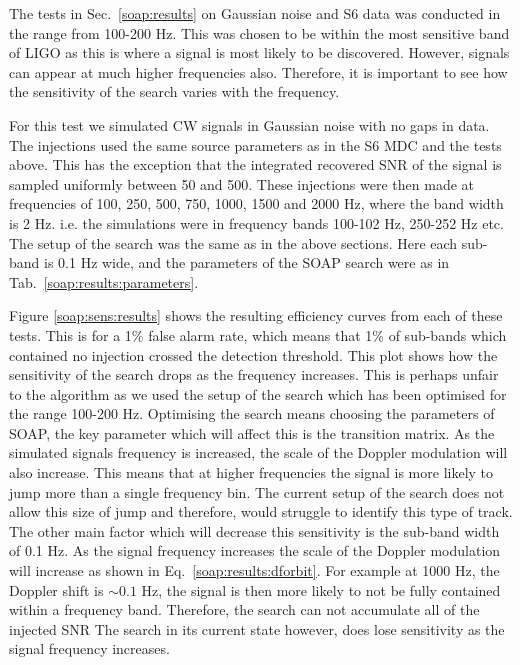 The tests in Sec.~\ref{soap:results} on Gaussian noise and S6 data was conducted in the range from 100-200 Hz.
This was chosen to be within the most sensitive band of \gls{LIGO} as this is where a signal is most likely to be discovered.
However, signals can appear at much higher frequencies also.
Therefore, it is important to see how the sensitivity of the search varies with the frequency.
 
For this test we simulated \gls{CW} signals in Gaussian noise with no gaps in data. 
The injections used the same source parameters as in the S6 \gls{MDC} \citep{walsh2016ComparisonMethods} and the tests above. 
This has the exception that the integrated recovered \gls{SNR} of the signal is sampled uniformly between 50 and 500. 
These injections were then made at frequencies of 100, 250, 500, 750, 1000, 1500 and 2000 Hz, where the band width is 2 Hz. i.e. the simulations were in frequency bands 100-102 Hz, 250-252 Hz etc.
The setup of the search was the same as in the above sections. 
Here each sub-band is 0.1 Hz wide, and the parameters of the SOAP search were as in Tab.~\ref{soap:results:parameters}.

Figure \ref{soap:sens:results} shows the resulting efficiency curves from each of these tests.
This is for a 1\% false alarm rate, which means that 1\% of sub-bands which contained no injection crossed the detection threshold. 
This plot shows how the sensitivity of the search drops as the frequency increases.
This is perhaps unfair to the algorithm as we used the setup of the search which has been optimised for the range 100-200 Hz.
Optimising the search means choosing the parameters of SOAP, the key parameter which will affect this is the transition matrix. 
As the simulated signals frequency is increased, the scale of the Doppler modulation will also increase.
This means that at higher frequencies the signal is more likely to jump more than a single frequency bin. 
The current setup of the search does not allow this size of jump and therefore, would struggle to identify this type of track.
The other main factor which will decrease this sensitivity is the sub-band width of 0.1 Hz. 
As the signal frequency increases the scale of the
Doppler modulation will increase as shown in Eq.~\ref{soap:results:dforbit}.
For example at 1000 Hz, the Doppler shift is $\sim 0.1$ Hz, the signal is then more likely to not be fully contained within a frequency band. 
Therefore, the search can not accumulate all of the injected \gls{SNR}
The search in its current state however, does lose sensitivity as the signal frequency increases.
══════════
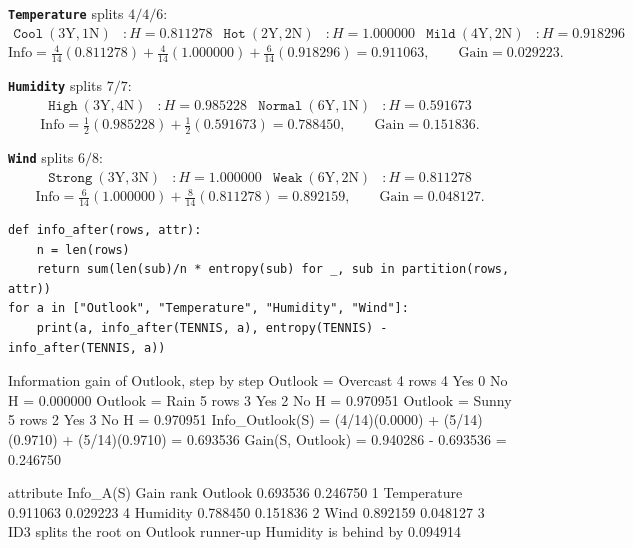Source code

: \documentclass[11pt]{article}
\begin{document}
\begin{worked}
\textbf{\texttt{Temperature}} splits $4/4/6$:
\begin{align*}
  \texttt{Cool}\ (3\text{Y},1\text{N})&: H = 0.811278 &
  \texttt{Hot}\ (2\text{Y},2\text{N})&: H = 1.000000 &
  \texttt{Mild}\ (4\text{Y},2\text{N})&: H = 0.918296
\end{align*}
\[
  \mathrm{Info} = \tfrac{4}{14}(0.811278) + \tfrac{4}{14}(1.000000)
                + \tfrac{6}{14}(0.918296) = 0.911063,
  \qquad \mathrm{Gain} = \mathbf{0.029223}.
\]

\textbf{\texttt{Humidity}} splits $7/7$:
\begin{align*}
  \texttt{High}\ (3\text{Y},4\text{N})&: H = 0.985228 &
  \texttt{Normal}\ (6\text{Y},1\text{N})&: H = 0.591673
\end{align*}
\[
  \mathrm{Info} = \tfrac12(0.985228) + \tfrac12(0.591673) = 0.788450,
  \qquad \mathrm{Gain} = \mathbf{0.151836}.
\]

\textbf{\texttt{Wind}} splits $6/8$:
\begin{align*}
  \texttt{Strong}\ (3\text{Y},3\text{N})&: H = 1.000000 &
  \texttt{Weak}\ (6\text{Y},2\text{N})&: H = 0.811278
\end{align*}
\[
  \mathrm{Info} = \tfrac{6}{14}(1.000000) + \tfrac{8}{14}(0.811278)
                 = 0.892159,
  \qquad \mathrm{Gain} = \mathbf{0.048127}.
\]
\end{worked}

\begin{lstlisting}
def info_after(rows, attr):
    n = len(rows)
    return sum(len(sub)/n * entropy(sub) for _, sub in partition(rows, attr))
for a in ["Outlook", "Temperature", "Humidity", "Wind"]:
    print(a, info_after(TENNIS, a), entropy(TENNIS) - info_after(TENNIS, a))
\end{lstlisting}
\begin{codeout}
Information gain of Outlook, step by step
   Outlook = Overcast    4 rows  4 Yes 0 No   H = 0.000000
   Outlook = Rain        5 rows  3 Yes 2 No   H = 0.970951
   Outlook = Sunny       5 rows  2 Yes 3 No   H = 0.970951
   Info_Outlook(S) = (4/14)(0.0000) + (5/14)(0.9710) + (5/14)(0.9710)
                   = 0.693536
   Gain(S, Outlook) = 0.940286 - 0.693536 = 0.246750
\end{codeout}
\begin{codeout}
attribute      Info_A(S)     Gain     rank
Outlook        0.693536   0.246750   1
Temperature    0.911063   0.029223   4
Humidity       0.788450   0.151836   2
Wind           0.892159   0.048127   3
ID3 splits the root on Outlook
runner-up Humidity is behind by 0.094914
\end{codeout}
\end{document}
══════════
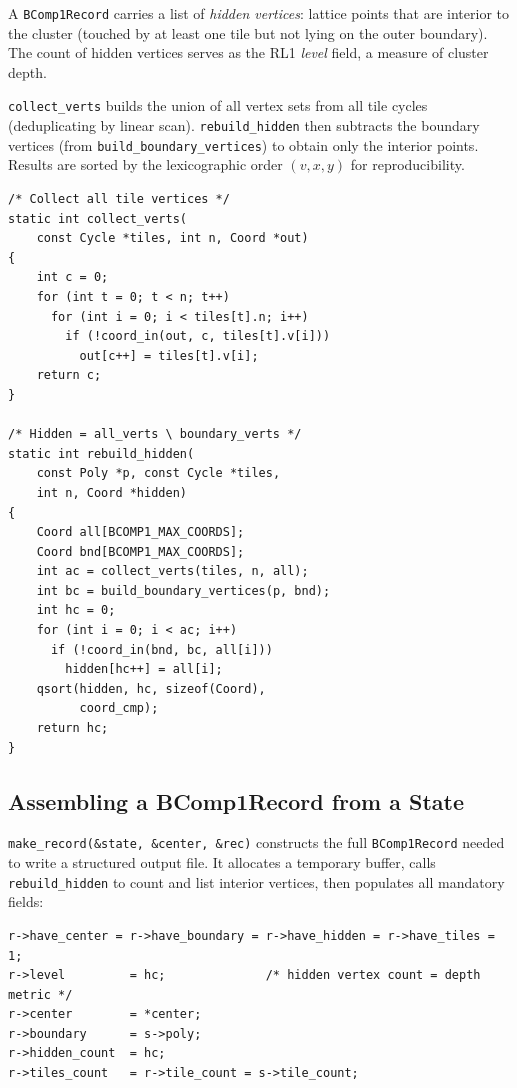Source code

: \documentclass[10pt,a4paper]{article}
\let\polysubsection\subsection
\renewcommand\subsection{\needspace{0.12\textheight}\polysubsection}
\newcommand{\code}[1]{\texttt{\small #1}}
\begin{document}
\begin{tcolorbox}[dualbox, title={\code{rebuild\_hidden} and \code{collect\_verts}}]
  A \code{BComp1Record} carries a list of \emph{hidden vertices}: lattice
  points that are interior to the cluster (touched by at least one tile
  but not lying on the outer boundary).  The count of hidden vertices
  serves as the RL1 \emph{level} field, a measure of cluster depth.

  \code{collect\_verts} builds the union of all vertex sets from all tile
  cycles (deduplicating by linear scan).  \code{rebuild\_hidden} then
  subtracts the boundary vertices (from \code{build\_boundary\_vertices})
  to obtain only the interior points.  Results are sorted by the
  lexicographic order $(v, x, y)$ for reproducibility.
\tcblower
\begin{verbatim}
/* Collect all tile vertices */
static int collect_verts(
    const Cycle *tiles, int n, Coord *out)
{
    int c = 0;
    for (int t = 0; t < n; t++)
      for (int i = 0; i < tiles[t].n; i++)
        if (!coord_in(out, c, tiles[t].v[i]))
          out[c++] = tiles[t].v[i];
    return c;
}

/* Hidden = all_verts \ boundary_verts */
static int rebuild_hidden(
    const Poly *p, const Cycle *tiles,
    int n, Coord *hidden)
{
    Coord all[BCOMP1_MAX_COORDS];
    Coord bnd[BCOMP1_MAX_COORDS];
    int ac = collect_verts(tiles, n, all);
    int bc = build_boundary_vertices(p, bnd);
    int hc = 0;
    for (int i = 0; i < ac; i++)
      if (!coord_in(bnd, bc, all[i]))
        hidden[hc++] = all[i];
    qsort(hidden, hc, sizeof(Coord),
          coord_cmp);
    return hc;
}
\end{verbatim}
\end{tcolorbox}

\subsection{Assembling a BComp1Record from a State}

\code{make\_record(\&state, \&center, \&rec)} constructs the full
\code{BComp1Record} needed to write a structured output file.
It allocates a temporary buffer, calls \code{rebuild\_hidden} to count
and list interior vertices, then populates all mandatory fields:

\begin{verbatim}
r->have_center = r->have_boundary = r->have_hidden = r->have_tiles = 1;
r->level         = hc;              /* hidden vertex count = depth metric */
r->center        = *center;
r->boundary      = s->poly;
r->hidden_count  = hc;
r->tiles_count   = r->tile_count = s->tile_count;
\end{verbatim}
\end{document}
══════════
_WHAT THE EXERCISE ASKS_:
Take the listing above and repeat exactly the lines from the one containing "int ac = collect_verts(tiles, n, all);" through the one containing "constructs the full", both included.

_TASK RESULT_:
    int ac = collect_verts(tiles, n, all);
    int bc = build_boundary_vertices(p, bnd);
    int hc = 0;
    for (int i = 0; i < ac; i++)
      if (!coord_in(bnd, bc, all[i]))
        hidden[hc++] = all[i];
    qsort(hidden, hc, sizeof(Coord),
          coord_cmp);
    return hc;
}
\end{verbatim}
\end{tcolorbox}

\subsection{Assembling a BComp1Record from a State}

\code{make\_record(\&state, \&center, \&rec)} constructs the full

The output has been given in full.